Scan the data below and pick out the lines containing the word "Lowering".

[[ The data open ]]

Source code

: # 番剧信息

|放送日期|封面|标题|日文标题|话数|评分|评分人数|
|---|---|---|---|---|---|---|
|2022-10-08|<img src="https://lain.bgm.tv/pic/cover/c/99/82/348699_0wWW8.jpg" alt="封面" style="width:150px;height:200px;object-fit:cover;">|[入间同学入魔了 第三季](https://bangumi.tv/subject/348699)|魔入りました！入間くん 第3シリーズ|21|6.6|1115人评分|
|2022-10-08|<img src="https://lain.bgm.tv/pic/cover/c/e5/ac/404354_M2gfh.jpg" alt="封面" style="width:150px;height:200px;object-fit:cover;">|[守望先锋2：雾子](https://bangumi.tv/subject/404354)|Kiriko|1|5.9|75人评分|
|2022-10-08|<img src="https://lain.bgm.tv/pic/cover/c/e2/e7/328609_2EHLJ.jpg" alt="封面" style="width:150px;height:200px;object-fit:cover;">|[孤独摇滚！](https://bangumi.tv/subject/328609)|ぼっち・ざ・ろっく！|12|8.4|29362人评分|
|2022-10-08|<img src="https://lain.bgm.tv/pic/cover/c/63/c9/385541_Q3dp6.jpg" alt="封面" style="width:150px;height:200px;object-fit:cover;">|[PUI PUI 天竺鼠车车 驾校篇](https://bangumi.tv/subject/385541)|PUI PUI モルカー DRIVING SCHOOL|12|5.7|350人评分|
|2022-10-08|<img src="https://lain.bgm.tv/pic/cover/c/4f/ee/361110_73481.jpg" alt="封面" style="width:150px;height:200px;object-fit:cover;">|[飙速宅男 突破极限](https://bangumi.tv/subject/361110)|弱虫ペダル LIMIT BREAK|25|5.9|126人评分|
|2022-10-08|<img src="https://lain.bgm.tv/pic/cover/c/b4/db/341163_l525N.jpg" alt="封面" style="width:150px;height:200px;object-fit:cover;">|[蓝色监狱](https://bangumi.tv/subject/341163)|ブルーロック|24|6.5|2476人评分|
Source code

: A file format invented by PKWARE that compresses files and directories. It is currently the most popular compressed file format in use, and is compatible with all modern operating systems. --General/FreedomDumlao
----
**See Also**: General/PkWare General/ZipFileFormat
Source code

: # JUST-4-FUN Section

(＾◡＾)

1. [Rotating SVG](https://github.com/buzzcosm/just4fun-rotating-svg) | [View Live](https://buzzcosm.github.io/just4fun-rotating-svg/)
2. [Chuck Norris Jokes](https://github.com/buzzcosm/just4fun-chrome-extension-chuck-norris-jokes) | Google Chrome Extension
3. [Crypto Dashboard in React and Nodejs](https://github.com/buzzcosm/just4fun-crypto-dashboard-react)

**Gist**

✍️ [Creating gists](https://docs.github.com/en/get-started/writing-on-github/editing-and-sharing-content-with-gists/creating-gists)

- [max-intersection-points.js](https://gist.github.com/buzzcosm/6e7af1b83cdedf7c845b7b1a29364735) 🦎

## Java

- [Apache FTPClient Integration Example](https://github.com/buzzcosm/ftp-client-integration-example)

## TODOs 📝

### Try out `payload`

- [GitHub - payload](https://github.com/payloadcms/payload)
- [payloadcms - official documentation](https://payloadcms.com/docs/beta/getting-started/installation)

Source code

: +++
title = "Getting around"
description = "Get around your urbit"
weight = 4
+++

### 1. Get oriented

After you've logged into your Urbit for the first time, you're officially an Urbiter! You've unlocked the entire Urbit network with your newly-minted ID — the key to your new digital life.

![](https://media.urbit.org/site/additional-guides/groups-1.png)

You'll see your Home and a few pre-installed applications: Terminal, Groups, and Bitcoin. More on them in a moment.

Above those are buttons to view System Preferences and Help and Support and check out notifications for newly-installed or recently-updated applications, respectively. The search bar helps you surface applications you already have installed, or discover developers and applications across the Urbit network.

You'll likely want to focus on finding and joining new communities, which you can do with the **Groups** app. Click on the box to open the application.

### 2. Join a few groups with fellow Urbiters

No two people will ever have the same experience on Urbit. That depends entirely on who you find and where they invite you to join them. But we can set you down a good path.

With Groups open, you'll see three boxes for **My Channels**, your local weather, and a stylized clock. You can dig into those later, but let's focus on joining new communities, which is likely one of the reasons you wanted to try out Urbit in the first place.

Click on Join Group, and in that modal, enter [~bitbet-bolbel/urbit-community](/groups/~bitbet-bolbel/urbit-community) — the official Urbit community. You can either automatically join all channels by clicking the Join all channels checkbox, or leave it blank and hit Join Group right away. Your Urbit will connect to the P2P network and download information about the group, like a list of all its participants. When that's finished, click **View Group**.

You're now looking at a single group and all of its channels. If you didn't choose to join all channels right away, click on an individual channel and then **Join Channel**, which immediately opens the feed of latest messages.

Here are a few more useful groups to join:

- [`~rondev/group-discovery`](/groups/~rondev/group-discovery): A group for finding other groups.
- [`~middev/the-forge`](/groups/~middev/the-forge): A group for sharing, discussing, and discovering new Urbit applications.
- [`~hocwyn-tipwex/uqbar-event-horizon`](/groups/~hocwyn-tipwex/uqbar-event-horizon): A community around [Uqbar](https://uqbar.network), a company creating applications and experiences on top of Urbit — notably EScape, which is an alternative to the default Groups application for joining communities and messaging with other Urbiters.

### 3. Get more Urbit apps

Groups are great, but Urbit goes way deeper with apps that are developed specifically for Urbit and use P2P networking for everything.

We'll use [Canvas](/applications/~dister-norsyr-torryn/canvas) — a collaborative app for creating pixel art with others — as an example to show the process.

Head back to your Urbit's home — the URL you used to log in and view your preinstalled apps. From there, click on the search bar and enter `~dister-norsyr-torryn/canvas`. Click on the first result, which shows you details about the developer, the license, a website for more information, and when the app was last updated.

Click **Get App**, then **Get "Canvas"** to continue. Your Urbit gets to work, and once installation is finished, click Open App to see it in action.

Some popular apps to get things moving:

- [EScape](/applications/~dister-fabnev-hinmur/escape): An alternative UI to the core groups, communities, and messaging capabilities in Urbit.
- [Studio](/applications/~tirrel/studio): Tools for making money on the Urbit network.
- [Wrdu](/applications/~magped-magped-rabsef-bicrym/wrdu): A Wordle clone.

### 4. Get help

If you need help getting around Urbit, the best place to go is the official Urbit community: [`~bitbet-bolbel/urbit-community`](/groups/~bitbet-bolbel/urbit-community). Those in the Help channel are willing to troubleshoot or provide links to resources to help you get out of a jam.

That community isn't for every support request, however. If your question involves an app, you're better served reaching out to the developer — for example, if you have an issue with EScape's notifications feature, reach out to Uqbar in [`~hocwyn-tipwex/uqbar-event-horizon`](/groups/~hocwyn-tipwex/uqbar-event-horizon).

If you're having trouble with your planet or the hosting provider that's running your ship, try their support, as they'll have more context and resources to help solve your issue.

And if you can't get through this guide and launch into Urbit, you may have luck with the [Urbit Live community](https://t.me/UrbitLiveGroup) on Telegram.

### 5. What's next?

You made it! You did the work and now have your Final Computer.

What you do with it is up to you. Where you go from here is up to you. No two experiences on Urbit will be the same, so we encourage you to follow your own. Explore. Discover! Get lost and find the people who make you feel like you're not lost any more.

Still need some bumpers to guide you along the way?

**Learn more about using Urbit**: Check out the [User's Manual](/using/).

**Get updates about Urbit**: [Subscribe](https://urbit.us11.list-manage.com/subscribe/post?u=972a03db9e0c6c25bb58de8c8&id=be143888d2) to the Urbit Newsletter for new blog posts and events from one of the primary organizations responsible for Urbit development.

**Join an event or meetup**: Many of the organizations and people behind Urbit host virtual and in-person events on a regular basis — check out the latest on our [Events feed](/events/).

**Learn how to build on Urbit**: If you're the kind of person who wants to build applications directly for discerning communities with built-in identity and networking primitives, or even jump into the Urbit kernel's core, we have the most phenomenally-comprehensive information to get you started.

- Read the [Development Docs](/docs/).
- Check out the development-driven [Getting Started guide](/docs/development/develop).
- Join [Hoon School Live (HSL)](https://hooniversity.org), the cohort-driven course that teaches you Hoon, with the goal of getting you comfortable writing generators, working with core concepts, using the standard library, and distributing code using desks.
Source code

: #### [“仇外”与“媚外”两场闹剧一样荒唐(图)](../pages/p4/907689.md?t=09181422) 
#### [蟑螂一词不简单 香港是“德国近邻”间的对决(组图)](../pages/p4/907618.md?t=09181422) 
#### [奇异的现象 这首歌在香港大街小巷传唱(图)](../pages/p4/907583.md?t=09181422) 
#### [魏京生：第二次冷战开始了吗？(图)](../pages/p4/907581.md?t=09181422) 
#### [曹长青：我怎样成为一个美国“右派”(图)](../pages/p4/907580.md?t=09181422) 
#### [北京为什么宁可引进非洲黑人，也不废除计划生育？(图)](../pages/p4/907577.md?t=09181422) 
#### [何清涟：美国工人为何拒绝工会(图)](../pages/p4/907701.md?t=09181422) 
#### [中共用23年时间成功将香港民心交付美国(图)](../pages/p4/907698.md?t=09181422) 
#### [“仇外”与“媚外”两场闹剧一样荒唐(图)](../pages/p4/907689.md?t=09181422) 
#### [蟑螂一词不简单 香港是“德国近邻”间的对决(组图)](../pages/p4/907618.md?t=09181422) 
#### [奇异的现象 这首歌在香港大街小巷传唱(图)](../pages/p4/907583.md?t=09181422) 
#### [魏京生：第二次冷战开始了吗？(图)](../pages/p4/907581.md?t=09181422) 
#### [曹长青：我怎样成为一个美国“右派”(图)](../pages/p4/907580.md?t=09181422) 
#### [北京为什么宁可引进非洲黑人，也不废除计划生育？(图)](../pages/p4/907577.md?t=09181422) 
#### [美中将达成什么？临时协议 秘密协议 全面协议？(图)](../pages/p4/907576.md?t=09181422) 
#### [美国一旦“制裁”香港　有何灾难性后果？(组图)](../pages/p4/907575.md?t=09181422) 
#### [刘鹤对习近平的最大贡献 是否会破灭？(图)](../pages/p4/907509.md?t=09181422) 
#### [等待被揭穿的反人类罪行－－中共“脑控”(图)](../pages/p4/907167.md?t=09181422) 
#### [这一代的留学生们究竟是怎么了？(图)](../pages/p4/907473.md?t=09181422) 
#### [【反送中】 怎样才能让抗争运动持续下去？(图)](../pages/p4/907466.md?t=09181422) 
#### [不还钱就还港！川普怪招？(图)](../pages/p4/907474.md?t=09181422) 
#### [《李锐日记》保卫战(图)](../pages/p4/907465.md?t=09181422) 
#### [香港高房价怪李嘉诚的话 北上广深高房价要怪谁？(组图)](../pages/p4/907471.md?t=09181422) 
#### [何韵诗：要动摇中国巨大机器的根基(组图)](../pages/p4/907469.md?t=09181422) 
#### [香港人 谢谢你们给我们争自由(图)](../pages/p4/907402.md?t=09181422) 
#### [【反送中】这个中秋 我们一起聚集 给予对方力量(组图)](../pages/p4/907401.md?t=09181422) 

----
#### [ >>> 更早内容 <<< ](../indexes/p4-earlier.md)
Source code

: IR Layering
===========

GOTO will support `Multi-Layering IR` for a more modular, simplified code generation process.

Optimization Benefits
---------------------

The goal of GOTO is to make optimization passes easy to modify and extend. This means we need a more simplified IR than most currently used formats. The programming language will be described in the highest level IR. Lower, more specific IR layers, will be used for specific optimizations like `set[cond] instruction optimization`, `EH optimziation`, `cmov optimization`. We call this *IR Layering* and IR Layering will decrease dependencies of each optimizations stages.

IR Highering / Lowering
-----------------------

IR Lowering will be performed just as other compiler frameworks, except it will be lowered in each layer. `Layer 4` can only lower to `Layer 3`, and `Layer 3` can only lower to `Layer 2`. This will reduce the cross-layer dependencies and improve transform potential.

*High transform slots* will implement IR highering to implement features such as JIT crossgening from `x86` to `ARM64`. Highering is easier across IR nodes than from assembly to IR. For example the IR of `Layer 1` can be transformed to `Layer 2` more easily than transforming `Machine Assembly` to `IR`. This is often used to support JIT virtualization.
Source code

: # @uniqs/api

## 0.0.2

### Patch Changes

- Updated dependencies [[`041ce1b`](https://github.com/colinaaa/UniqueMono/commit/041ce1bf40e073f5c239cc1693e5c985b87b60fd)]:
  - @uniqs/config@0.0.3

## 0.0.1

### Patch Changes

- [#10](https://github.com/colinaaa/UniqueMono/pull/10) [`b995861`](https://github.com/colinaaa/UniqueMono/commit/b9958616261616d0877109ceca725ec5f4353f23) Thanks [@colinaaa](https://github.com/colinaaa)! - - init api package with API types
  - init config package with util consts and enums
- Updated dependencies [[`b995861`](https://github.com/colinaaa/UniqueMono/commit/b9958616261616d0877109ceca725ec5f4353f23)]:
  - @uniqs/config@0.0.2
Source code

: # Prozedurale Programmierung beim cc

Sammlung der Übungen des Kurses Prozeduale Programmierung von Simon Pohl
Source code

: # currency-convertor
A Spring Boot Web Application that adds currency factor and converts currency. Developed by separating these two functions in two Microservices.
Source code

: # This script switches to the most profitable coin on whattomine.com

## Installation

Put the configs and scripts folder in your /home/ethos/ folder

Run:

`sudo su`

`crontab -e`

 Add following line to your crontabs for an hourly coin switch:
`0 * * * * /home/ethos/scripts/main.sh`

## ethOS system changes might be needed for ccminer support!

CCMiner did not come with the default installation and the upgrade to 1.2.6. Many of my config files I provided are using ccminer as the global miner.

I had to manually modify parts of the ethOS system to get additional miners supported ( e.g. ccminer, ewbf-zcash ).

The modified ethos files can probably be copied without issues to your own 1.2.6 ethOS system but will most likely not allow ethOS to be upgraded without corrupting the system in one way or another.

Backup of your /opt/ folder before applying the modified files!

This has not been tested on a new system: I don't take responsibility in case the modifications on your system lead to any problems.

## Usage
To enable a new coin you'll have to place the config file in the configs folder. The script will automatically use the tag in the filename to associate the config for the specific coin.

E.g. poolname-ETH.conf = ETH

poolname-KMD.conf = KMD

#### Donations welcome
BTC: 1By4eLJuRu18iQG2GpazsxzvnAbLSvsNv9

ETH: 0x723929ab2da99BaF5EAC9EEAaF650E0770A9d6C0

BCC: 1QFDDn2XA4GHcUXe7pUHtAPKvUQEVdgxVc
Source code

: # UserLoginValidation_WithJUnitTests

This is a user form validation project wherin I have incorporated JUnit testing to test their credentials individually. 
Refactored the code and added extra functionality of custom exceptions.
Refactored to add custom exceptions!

[[ The data closed ]]

## Output of the exercise
IR Highering / Lowering
IR Lowering will be performed just as other compiler frameworks, except it will be lowered in each layer. `Layer 4` can only lower to `Layer 3`, and `Layer 3` can only lower to `Layer 2`. This will reduce the cross-layer dependencies and improve transform potential.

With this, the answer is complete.